I teach 3D animation at the University of Colorado in Boulder. I use Autodesk Maya, the dominant 3D modeling, animation, and rendering application. It is the most complex application I have ever used, with a vast, many-layered interface and tools that can be extremely difficult to learn to use effectively.
It is these two things that mark the old class of mammoth media applications that create and massage images, manipulate sound and video, and support the development of animated videos and games. These applications have massive interfaces, with multiple layers of long menus, highly context-sensitive menu selections, myriads of floating palettes, etc., etc. They are also packed with tools that are geared toward professional users who demand tools that simulate sophisticated manipulations of media and give them highly detailed control over their workflow.
Newer, elegant and intuitive apps.
But especially in the Mac world, there is a new generation of media applications that are finding deep niches with sophisticated non-professional users. Pixelmator is pushing aside Photoshop, Sound Studio and Amadeus are pushing aside Adobe Soundbooth and Bias Peak Studio.

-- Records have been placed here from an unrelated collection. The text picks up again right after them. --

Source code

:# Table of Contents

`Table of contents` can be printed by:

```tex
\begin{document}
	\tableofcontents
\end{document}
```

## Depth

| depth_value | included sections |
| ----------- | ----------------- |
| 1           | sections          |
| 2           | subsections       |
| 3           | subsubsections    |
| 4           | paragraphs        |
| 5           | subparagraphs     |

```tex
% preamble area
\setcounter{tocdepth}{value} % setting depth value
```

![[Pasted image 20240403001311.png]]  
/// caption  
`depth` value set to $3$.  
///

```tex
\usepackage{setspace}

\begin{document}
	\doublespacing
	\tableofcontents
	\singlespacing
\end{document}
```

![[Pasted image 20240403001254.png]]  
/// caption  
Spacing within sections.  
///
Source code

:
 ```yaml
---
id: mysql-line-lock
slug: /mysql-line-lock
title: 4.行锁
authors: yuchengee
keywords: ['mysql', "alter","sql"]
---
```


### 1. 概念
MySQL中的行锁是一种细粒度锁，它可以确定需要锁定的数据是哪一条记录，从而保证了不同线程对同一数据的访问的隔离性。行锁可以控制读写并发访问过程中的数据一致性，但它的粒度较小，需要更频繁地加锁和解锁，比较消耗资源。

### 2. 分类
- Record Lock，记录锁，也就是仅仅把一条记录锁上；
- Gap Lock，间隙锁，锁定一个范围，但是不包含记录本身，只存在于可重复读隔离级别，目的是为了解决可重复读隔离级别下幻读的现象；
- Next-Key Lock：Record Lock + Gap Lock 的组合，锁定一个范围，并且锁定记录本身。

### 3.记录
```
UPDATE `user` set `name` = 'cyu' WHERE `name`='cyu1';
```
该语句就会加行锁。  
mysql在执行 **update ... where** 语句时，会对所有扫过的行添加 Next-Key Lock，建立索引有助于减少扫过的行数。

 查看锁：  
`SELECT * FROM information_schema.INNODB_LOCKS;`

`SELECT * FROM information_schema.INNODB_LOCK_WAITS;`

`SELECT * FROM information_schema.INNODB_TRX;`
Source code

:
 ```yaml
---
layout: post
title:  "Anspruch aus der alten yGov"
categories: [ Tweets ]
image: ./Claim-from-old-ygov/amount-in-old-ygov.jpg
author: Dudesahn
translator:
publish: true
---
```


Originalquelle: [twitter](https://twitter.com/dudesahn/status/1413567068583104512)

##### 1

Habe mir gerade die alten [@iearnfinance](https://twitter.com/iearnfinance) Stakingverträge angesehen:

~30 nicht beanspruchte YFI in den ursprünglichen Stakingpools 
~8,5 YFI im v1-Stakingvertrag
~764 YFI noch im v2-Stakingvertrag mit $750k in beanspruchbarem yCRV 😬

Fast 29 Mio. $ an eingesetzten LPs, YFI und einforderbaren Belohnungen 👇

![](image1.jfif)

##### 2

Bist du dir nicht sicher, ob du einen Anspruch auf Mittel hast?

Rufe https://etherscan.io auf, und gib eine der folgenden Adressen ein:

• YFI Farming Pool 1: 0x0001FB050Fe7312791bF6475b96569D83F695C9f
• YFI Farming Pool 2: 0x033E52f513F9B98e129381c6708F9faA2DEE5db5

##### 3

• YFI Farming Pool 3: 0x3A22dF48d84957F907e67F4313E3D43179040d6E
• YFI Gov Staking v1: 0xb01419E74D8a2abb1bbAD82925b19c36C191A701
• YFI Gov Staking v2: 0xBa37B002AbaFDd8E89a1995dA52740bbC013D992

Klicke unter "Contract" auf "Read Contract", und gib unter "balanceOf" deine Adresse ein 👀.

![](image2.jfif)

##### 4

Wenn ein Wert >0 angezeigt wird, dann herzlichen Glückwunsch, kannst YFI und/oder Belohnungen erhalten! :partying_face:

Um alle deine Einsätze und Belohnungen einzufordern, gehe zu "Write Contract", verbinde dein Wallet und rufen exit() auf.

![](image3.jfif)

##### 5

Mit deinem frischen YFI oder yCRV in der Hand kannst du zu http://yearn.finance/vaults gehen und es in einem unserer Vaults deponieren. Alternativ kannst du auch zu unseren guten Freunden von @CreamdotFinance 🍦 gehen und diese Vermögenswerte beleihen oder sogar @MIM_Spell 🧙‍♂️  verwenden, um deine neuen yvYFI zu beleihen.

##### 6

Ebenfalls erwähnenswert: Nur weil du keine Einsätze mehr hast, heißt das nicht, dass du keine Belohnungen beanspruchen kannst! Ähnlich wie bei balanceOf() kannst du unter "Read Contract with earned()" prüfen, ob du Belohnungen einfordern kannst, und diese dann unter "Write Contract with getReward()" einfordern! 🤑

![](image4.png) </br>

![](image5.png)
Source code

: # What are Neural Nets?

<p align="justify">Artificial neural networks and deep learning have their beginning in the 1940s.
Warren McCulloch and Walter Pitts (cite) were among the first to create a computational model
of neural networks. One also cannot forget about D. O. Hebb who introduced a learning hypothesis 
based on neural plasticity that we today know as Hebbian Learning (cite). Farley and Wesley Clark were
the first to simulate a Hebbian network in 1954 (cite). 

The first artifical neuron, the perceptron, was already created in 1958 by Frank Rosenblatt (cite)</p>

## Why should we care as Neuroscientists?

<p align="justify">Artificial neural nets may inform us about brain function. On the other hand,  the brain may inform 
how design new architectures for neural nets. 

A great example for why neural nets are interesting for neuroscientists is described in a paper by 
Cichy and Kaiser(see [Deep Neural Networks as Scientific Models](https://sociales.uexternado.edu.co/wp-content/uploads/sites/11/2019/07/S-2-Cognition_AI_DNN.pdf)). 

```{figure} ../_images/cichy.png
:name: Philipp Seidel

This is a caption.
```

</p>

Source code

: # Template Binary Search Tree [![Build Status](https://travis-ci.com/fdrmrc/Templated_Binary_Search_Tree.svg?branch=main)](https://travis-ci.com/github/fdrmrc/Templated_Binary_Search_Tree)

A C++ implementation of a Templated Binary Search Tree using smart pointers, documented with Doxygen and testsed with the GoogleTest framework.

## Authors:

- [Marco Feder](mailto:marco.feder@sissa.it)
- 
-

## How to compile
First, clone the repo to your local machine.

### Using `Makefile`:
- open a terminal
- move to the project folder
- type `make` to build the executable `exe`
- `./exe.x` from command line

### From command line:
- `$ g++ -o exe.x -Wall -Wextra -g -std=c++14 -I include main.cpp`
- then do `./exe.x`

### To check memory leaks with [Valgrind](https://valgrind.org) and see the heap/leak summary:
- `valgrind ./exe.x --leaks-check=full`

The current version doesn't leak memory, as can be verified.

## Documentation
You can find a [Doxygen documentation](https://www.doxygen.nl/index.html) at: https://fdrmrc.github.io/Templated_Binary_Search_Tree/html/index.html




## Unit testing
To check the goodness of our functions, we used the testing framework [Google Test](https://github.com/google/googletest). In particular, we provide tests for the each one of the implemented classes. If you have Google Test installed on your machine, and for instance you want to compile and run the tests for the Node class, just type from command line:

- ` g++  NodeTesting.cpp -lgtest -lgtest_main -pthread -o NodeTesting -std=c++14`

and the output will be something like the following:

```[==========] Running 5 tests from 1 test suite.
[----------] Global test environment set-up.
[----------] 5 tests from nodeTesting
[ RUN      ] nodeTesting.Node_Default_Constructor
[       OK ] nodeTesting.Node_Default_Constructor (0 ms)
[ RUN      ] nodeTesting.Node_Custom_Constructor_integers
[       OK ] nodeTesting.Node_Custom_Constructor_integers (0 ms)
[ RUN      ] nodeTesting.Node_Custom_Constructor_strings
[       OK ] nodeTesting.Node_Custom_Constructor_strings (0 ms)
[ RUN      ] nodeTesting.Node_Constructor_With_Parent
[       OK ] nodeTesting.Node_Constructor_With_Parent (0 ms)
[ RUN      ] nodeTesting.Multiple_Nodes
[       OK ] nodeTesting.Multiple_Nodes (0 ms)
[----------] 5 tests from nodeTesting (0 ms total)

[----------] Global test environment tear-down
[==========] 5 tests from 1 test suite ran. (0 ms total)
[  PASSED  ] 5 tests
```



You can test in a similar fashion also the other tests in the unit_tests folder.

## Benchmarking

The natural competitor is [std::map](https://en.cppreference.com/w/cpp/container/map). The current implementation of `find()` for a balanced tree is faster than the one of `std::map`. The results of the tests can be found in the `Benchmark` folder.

Making a dent in the professional world.
Now there are applications emerging that are trying to win professionals over the “simple is better” philosophy. I am not a professional photographer, sound editor, or video editor, but it seems like things are beginning to change in the professional world, as well. The new Final Cut Pro video editing application from Apple is being met with stiff resistance from many users of older releases of the application who call it a hopped up version if iMovie. The new one, called Final Cut Pro X, has what at least amateur users find a more natural and intuitive interface, and there are many tools that come loaded with presets that remove many fine grained decisions.
Professionals are beginning to take note
Professionals are also writing good things about Final Cut Pro X, however.
Traditional 3D modeling tools like Maya are phenomenally unwieldily, to the point of often seeming to behave randomly. But there are newer modeling apps, like Silo that have clean interfaces and simple tools that can be learned in days and not years. Professionals use it.
Sometimes these apps like Final Cut Pro X and Silo are call “prosumer” because they are seen as being somewhere between consumer and professional applications. But maybe this new generation of apps will push aside the traditional big boys in both the amateur and professional worlds.